What is going on here? 110M x 4 (float size) = 440M = 0.440 GB + minuscule dataset size != 11GB VRAM…

I would be very surprised if just the float size is taken up by your model. Especially when it is training, it has to keep track of gradients. And there are probably lots of other things which need to be in memory for the model to work.

See if you get the out of memory error if you train the network on a batch with just one input. If that works, try increasing the number of inputs in a batch till you figure out the breaking point.

Another thing: perhaps the GPU memory is being used by other processes, so that not all of the 11GB is available? The output of nvidia-smi should tell you if this is the case or not.

You think those other things could increase the memory burden roughly x20?

Regarding your Suggestions:
I have tried increasing the batch size slowly, it works with very small batch sizes like 10 I think.
And yes I’ve checked with nvidia-smi, I’m the only one using this machine and there are no zombie processes.

Extra Context:
Also I noticed there could be a memory leak in my code, in the sense that the mini batch tensor is reallocated at each update step & it may not be garbage collected quickly enough.

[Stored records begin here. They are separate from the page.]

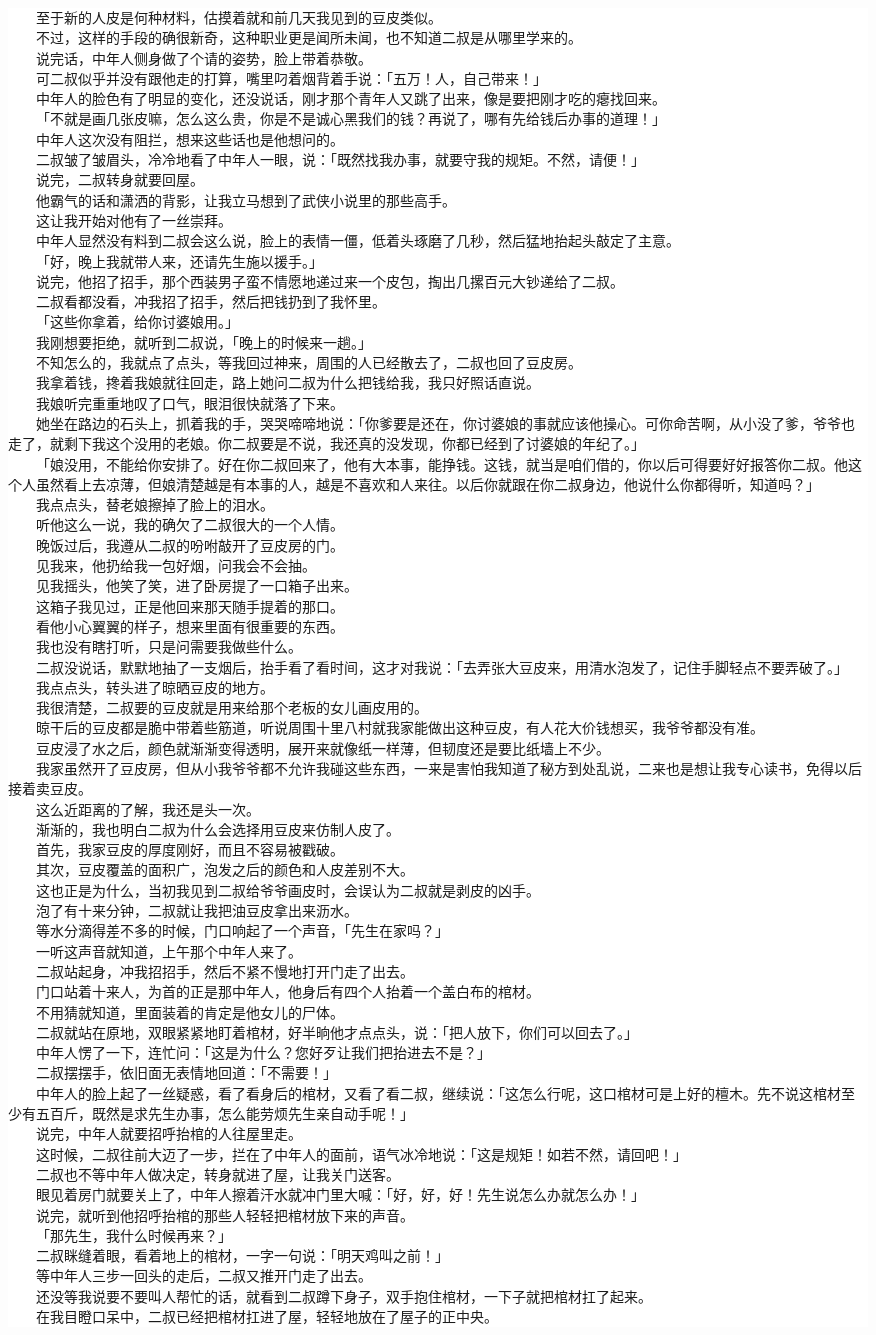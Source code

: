&emsp;&emsp;至于新的人皮是何种材料，估摸着就和前几天我见到的豆皮类似。  
&emsp;&emsp;不过，这样的手段的确很新奇，这种职业更是闻所未闻，也不知道二叔是从哪里学来的。  
&emsp;&emsp;说完话，中年人侧身做了个请的姿势，脸上带着恭敬。  
&emsp;&emsp;可二叔似乎并没有跟他走的打算，嘴里叼着烟背着手说：「五万！人，自己带来！」  
&emsp;&emsp;中年人的脸色有了明显的变化，还没说话，刚才那个青年人又跳了出来，像是要把刚才吃的瘪找回来。  
&emsp;&emsp;「不就是画几张皮嘛，怎么这么贵，你是不是诚心黑我们的钱？再说了，哪有先给钱后办事的道理！」  
&emsp;&emsp;中年人这次没有阻拦，想来这些话也是他想问的。  
&emsp;&emsp;二叔皱了皱眉头，冷冷地看了中年人一眼，说：「既然找我办事，就要守我的规矩。不然，请便！」  
&emsp;&emsp;说完，二叔转身就要回屋。  
&emsp;&emsp;他霸气的话和潇洒的背影，让我立马想到了武侠小说里的那些高手。  
&emsp;&emsp;这让我开始对他有了一丝崇拜。  
&emsp;&emsp;中年人显然没有料到二叔会这么说，脸上的表情一僵，低着头琢磨了几秒，然后猛地抬起头敲定了主意。  
&emsp;&emsp;「好，晚上我就带人来，还请先生施以援手。」  
&emsp;&emsp;说完，他招了招手，那个西装男子蛮不情愿地递过来一个皮包，掏出几摞百元大钞递给了二叔。  
&emsp;&emsp;二叔看都没看，冲我招了招手，然后把钱扔到了我怀里。  
&emsp;&emsp;「这些你拿着，给你讨婆娘用。」  
&emsp;&emsp;我刚想要拒绝，就听到二叔说，「晚上的时候来一趟。」  
&emsp;&emsp;不知怎么的，我就点了点头，等我回过神来，周围的人已经散去了，二叔也回了豆皮房。  
&emsp;&emsp;我拿着钱，搀着我娘就往回走，路上她问二叔为什么把钱给我，我只好照话直说。  
&emsp;&emsp;我娘听完重重地叹了口气，眼泪很快就落了下来。  
&emsp;&emsp;她坐在路边的石头上，抓着我的手，哭哭啼啼地说：「你爹要是还在，你讨婆娘的事就应该他操心。可你命苦啊，从小没了爹，爷爷也走了，就剩下我这个没用的老娘。你二叔要是不说，我还真的没发现，你都已经到了讨婆娘的年纪了。」  
&emsp;&emsp;「娘没用，不能给你安排了。好在你二叔回来了，他有大本事，能挣钱。这钱，就当是咱们借的，你以后可得要好好报答你二叔。他这个人虽然看上去凉薄，但娘清楚越是有本事的人，越是不喜欢和人来往。以后你就跟在你二叔身边，他说什么你都得听，知道吗？」  
&emsp;&emsp;我点点头，替老娘擦掉了脸上的泪水。  
&emsp;&emsp;听他这么一说，我的确欠了二叔很大的一个人情。  
&emsp;&emsp;晚饭过后，我遵从二叔的吩咐敲开了豆皮房的门。  
&emsp;&emsp;见我来，他扔给我一包好烟，问我会不会抽。  
&emsp;&emsp;见我摇头，他笑了笑，进了卧房提了一口箱子出来。  
&emsp;&emsp;这箱子我见过，正是他回来那天随手提着的那口。  
&emsp;&emsp;看他小心翼翼的样子，想来里面有很重要的东西。  
&emsp;&emsp;我也没有瞎打听，只是问需要我做些什么。  
&emsp;&emsp;二叔没说话，默默地抽了一支烟后，抬手看了看时间，这才对我说：「去弄张大豆皮来，用清水泡发了，记住手脚轻点不要弄破了。」  
&emsp;&emsp;我点点头，转头进了晾晒豆皮的地方。  
&emsp;&emsp;我很清楚，二叔要的豆皮就是用来给那个老板的女儿画皮用的。  
&emsp;&emsp;晾干后的豆皮都是脆中带着些筋道，听说周围十里八村就我家能做出这种豆皮，有人花大价钱想买，我爷爷都没有准。  
&emsp;&emsp;豆皮浸了水之后，颜色就渐渐变得透明，展开来就像纸一样薄，但韧度还是要比纸墙上不少。  
&emsp;&emsp;我家虽然开了豆皮房，但从小我爷爷都不允许我碰这些东西，一来是害怕我知道了秘方到处乱说，二来也是想让我专心读书，免得以后接着卖豆皮。  
&emsp;&emsp;这么近距离的了解，我还是头一次。  
&emsp;&emsp;渐渐的，我也明白二叔为什么会选择用豆皮来仿制人皮了。  
&emsp;&emsp;首先，我家豆皮的厚度刚好，而且不容易被戳破。  
&emsp;&emsp;其次，豆皮覆盖的面积广，泡发之后的颜色和人皮差别不大。  
&emsp;&emsp;这也正是为什么，当初我见到二叔给爷爷画皮时，会误认为二叔就是剥皮的凶手。  
&emsp;&emsp;泡了有十来分钟，二叔就让我把油豆皮拿出来沥水。  
&emsp;&emsp;等水分滴得差不多的时候，门口响起了一个声音，「先生在家吗？」  
&emsp;&emsp;一听这声音就知道，上午那个中年人来了。  
&emsp;&emsp;二叔站起身，冲我招招手，然后不紧不慢地打开门走了出去。  
&emsp;&emsp;门口站着十来人，为首的正是那中年人，他身后有四个人抬着一个盖白布的棺材。  
&emsp;&emsp;不用猜就知道，里面装着的肯定是他女儿的尸体。  
&emsp;&emsp;二叔就站在原地，双眼紧紧地盯着棺材，好半晌他才点点头，说：「把人放下，你们可以回去了。」  
&emsp;&emsp;中年人愣了一下，连忙问：「这是为什么？您好歹让我们把抬进去不是？」  
&emsp;&emsp;二叔摆摆手，依旧面无表情地回道：「不需要！」  
&emsp;&emsp;中年人的脸上起了一丝疑惑，看了看身后的棺材，又看了看二叔，继续说：「这怎么行呢，这口棺材可是上好的檀木。先不说这棺材至少有五百斤，既然是求先生办事，怎么能劳烦先生亲自动手呢！」  
&emsp;&emsp;说完，中年人就要招呼抬棺的人往屋里走。  
&emsp;&emsp;这时候，二叔往前大迈了一步，拦在了中年人的面前，语气冰冷地说：「这是规矩！如若不然，请回吧！」  
&emsp;&emsp;二叔也不等中年人做决定，转身就进了屋，让我关门送客。  
&emsp;&emsp;眼见着房门就要关上了，中年人擦着汗水就冲门里大喊：「好，好，好！先生说怎么办就怎么办！」  
&emsp;&emsp;说完，就听到他招呼抬棺的那些人轻轻把棺材放下来的声音。  
&emsp;&emsp;「那先生，我什么时候再来？」  
&emsp;&emsp;二叔眯缝着眼，看着地上的棺材，一字一句说：「明天鸡叫之前！」  
&emsp;&emsp;等中年人三步一回头的走后，二叔又推开门走了出去。  
&emsp;&emsp;还没等我说要不要叫人帮忙的话，就看到二叔蹲下身子，双手抱住棺材，一下子就把棺材扛了起来。  
&emsp;&emsp;在我目瞪口呆中，二叔已经把棺材扛进了屋，轻轻地放在了屋子的正中央。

Still I tried fixing this with a reusable mini-batch Tensor and it still didn’t work…

Each element is 200 floats so 800 bytes.
Here is the brief version of my code (with only minimal memory leak patches):

# pad_len := max number of tokens (input sequences padded to this length)
def train_loop(model, input_output_data, epochs=5, batch_size=32, pad_len=200):
input, output = input_output_data
n_examples = len(input)
model.train() # turn on training
optimizer = optim.Adam(model.parameters(), lr=0.001)
n_batches = int(n_examples/batch_size+0.99999)
for i in range(epochs):
print(f'epoch: {i+1}/{epochs}')
for j in range(n_batches):
optimizer.zero_grad()
torch.cuda.empty_cache()
try:
# they must be padded to the same size for batching to work...
inputs = tokenizer(input[j*batch_size:(j+1)*batch_size], return_tensors='pt',
padding='max_length', truncation=True, max_length=pad_len)
outputs = tokenizer(output[j*batch_size:(j+1)*batch_size], return_tensors='pt',
padding='max_length', truncation=True, max_length=pad_len)
loss = model(**inputs, labels=outputs['input_ids'])[0].mean()
except Exception as e:
#pdb.set_trace()
raise
print(f'batch: {j+1}/{n_batches}, loss: {loss}')
loss.backward() # mean is unnecessary but just for safety
optimizer.step()

The memory usage is model-dependent and often the majority of the memory is used by the forward activations, not the parameters or gradients.
E.g. in this post I’ve posted some stats about the used model and you can see that the activations use:

It really depends on the model architecture and especially for e.g. conv layers, you would see a huge memory difference, while linear layers could yield the inverse effect.
Here is a smaller example:

# conv
model = nn.Conv2d(3, 64, 3, 1, 1)
x = torch.randn(1, 3, 224, 224)
out = model(x)
model_param_size = sum([p.nelement() for p in model.parameters()])
input_size = x.nelement()
act_size = out.nelement()
print('model size: {}\ninput size: {}\nactivation size: {}'.format(
model_param_size, input_size, act_size))
> model size: 1792
input size: 150528
activation size: 3211264
# linear
model = nn.Linear(1024, 1024)
x = torch.randn(1, 1024)
out = model(x)
model_param_size = sum([p.nelement() for p in model.parameters()])
input_size = x.nelement()
act_size = out.nelement()
print('model size: {}\ninput size: {}\nactivation size: {}'.format(
model_param_size, input_size, act_size))
> model size: 1049600
input size: 1024
activation size: 1024